▸ **WHAT YOU ARE ASKED TO DO**: What lines in the data hold the string "which"? Show them.

▸ **DATA FOR THIS EXERCISE**:
########

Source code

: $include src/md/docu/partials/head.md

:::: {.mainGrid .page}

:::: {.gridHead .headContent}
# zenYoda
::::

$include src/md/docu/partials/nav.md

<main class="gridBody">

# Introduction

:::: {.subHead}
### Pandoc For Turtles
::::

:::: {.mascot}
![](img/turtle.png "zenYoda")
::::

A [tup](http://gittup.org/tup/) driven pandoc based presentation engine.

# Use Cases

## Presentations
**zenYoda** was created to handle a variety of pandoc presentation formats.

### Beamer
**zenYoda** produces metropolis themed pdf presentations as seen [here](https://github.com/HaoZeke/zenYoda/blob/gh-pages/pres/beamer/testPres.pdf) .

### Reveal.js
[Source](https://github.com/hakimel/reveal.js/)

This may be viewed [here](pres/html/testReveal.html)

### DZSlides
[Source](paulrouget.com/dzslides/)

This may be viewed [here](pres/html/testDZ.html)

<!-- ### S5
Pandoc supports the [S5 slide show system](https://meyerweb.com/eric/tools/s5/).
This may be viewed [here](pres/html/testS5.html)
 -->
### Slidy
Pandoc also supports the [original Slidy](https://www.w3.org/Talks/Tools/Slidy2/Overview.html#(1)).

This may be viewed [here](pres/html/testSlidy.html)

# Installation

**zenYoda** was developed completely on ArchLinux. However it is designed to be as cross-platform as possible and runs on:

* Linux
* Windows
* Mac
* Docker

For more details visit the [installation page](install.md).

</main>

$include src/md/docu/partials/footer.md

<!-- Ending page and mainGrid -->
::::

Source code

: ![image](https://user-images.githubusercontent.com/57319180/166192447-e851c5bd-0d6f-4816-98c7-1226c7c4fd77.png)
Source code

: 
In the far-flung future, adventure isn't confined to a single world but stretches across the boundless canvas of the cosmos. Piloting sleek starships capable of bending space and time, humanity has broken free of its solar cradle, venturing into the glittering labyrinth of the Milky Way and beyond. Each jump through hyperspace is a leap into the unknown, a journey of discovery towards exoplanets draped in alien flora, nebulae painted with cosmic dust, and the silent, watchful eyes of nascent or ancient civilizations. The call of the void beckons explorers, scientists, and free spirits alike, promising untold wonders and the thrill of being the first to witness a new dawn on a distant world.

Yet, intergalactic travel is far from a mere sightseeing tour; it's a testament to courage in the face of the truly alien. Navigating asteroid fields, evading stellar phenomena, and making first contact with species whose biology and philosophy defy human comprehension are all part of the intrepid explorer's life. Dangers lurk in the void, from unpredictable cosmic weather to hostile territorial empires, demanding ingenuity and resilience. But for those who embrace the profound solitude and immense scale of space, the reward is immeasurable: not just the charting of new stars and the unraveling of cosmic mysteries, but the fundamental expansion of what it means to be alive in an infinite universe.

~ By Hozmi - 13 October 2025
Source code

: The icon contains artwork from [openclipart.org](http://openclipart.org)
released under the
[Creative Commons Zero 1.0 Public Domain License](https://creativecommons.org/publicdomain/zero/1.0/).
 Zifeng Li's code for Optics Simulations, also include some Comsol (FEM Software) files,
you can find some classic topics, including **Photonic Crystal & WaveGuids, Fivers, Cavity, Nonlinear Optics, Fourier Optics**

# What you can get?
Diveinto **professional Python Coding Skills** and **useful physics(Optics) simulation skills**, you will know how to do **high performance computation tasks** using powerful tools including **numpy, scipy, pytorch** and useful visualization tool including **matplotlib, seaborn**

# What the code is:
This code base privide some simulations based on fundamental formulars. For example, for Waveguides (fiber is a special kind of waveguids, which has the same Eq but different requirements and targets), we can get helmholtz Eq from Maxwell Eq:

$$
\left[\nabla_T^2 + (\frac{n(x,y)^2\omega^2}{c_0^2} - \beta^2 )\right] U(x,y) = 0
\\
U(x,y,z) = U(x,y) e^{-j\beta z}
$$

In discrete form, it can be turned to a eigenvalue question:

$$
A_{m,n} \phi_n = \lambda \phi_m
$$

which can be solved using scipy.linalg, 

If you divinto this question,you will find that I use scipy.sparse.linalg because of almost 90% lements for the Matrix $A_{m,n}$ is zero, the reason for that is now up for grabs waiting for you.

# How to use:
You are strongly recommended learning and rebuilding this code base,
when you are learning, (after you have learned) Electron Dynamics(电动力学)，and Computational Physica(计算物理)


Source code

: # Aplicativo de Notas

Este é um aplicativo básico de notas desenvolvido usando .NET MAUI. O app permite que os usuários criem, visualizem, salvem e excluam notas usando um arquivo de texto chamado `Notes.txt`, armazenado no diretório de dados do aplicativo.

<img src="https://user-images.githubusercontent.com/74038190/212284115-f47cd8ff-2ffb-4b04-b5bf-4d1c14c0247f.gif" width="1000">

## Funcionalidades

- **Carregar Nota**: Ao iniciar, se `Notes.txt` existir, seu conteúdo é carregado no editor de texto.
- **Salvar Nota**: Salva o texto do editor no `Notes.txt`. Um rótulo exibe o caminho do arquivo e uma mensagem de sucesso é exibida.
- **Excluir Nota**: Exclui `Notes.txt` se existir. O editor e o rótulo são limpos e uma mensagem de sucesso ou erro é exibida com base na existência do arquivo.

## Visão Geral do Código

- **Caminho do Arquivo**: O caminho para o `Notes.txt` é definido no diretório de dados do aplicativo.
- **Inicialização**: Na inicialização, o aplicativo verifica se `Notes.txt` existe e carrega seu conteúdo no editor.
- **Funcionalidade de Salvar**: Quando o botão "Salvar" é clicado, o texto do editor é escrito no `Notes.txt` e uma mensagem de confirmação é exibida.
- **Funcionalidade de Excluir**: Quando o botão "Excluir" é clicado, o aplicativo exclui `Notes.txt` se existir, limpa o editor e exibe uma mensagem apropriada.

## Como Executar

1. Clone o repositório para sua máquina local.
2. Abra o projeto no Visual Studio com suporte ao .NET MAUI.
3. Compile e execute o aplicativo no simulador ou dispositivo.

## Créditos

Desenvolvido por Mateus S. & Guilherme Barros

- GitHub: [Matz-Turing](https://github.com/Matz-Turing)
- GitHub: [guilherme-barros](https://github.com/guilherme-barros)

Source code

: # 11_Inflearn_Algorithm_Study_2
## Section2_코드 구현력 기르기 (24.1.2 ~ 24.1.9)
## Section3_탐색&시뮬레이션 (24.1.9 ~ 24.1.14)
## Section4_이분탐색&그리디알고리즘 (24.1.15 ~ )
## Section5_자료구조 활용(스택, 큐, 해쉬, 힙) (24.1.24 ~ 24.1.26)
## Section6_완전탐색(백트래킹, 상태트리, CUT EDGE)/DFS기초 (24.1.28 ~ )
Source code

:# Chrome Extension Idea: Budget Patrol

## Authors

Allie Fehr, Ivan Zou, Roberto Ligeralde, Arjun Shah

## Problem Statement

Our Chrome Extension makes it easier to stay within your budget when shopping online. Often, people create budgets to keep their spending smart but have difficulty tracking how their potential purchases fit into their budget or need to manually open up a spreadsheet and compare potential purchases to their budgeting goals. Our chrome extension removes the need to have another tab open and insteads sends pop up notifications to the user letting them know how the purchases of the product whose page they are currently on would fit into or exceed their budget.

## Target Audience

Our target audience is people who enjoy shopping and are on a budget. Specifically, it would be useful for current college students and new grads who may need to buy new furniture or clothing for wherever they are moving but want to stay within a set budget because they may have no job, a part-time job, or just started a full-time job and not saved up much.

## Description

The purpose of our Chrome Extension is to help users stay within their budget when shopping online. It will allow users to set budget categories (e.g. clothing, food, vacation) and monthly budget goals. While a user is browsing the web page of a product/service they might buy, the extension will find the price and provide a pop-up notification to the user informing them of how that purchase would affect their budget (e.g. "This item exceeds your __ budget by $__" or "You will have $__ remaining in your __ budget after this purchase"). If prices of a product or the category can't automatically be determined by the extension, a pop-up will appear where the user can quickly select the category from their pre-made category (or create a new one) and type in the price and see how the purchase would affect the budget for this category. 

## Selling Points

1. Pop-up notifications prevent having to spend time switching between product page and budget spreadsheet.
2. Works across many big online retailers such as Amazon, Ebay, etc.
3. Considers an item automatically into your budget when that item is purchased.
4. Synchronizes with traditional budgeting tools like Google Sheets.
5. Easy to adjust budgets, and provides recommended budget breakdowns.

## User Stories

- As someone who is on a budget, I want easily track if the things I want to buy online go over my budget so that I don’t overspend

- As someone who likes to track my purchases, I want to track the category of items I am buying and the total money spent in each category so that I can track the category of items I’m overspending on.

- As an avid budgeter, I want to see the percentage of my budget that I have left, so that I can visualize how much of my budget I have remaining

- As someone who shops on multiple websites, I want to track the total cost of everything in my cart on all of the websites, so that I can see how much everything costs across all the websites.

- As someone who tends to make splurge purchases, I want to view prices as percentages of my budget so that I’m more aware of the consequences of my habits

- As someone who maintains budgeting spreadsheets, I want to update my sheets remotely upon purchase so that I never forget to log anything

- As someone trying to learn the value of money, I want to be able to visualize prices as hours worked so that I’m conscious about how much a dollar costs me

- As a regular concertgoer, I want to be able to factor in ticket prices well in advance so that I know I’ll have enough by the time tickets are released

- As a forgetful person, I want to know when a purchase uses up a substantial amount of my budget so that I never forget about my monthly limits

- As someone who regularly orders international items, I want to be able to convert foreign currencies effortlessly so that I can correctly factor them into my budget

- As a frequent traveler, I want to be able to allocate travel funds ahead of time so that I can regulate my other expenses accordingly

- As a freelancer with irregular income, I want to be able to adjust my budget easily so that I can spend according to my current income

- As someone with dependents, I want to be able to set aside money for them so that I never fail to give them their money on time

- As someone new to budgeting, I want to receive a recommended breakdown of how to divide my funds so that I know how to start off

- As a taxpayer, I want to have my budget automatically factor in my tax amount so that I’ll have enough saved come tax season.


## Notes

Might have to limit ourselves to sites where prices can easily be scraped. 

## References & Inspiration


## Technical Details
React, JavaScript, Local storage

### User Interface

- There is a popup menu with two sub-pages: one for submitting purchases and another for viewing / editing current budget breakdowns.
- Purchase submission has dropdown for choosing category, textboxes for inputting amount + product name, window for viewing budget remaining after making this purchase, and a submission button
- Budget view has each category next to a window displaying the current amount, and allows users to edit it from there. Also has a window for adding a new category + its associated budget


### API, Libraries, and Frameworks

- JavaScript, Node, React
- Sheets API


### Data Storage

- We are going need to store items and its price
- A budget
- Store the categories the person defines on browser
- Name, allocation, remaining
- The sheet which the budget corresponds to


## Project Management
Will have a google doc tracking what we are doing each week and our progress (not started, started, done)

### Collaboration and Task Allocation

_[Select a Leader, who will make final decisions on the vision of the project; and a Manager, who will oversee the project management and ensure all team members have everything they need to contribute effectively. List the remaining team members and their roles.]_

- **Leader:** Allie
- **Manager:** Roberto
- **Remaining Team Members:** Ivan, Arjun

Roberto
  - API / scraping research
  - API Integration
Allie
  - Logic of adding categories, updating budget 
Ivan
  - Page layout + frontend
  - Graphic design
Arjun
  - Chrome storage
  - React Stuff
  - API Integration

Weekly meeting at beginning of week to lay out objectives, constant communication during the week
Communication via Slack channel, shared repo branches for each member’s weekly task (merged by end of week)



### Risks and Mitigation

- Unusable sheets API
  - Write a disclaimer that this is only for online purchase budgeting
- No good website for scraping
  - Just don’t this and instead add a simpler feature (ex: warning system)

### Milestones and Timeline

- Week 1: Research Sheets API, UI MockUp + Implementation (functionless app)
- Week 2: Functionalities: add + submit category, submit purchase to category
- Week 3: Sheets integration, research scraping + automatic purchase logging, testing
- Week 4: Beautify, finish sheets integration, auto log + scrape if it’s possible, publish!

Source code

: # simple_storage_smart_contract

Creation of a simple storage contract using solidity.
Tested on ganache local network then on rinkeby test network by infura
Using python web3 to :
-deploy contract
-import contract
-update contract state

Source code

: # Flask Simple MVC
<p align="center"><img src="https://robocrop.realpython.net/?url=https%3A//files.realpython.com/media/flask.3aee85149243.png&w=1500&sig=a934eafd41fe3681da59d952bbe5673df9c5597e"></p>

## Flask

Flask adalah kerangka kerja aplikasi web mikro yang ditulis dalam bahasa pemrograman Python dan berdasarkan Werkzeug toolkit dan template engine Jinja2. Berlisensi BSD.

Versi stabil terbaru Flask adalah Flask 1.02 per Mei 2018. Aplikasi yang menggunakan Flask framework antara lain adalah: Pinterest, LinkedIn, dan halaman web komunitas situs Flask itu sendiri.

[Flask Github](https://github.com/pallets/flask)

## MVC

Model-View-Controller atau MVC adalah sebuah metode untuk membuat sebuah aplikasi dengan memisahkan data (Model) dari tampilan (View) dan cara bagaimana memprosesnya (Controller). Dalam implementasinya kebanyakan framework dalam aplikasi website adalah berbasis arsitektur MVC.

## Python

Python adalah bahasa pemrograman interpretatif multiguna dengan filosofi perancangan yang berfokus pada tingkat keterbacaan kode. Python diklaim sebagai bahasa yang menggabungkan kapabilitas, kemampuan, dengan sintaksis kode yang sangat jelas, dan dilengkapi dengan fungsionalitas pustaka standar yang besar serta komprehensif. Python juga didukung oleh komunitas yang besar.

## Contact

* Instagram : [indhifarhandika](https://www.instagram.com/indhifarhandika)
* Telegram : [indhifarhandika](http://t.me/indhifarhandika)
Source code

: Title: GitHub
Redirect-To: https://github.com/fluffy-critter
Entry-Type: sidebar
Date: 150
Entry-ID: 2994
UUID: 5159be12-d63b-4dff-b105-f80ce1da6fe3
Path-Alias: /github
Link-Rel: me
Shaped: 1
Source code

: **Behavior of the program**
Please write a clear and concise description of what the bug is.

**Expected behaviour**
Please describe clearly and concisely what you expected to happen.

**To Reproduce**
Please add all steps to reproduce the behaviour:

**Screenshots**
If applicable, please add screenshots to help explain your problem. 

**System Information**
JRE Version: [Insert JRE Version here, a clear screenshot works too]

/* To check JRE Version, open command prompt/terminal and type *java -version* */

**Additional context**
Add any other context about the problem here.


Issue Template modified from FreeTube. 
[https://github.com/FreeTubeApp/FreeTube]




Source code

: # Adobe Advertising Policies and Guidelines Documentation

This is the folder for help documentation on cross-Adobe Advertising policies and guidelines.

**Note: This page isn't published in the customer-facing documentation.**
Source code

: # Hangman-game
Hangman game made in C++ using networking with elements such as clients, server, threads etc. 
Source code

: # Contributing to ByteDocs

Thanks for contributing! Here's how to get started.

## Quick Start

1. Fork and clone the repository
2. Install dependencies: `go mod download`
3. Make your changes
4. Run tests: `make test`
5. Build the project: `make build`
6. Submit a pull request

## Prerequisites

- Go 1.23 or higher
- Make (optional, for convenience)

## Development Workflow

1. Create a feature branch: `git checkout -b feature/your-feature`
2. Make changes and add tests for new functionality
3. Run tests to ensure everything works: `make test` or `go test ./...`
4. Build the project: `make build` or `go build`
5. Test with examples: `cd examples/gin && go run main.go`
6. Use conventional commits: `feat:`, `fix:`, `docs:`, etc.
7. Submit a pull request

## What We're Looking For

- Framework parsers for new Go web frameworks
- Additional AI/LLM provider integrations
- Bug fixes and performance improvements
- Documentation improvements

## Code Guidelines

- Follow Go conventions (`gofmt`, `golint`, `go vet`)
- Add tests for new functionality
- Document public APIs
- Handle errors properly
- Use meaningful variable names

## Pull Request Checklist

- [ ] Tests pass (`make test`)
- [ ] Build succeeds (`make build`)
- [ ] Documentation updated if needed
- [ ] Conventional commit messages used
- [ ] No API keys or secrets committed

########

▸ **TASK SOLUTION**:
This code base privide some simulations based on fundamental formulars. For example, for Waveguides (fiber is a special kind of waveguids, which has the same Eq but different requirements and targets), we can get helmholtz Eq from Maxwell Eq:
which can be solved using scipy.linalg, 
- The sheet which the budget corresponds to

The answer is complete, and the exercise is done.